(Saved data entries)

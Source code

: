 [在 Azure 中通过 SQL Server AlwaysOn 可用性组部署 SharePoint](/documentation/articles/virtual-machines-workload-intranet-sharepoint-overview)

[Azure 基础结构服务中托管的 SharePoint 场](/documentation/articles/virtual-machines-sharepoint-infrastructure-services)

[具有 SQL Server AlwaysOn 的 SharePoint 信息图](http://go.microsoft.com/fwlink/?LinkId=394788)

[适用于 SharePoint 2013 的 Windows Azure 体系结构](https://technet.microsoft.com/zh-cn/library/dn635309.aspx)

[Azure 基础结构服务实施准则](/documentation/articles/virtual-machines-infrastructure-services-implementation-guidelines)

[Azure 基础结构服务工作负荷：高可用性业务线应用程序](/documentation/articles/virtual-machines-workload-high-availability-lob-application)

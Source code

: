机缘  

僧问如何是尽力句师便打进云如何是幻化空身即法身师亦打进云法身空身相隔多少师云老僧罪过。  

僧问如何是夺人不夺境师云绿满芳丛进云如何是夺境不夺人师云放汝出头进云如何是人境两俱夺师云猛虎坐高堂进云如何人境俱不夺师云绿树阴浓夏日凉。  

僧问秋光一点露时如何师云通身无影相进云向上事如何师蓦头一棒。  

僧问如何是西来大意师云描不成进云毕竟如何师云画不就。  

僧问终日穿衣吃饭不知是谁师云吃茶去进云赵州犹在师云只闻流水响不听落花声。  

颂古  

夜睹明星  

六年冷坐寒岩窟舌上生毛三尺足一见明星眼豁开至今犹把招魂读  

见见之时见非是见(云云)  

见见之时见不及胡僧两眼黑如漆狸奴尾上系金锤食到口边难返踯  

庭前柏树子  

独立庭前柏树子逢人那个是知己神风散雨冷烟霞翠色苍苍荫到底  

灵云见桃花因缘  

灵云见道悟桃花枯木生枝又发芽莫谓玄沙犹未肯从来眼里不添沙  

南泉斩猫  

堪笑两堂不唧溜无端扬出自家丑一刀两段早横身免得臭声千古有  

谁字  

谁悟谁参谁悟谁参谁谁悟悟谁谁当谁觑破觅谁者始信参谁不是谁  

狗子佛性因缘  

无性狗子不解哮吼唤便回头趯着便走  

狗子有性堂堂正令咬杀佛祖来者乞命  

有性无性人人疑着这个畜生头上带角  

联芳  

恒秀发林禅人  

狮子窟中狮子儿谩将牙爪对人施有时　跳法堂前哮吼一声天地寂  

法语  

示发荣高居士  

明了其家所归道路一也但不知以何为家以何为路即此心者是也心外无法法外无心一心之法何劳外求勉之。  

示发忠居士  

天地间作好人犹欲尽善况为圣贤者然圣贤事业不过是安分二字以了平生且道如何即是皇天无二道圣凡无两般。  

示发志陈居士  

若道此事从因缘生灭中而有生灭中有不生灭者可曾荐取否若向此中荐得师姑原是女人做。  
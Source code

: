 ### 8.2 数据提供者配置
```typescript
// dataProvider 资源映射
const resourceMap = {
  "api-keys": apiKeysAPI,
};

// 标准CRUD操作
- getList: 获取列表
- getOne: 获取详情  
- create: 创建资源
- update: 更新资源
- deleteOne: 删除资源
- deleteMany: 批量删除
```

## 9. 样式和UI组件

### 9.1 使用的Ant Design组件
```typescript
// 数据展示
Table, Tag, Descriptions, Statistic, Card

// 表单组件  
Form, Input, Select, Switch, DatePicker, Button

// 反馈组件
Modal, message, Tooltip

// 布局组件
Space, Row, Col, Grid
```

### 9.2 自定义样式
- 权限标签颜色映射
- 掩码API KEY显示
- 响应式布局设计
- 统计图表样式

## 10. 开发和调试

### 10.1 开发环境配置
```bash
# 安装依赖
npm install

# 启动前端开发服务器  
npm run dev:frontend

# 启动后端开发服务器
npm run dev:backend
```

[Your task] Using the records above, pull out each line where the word "Server" occurs.

[Solved problem]
: [在 Azure 中通过 SQL Server AlwaysOn 可用性组部署 SharePoint](/documentation/articles/virtual-machines-workload-intranet-sharepoint-overview)
[具有 SQL Server AlwaysOn 的 SharePoint 信息图](http://go.microsoft.com/fwlink/?LinkId=394788)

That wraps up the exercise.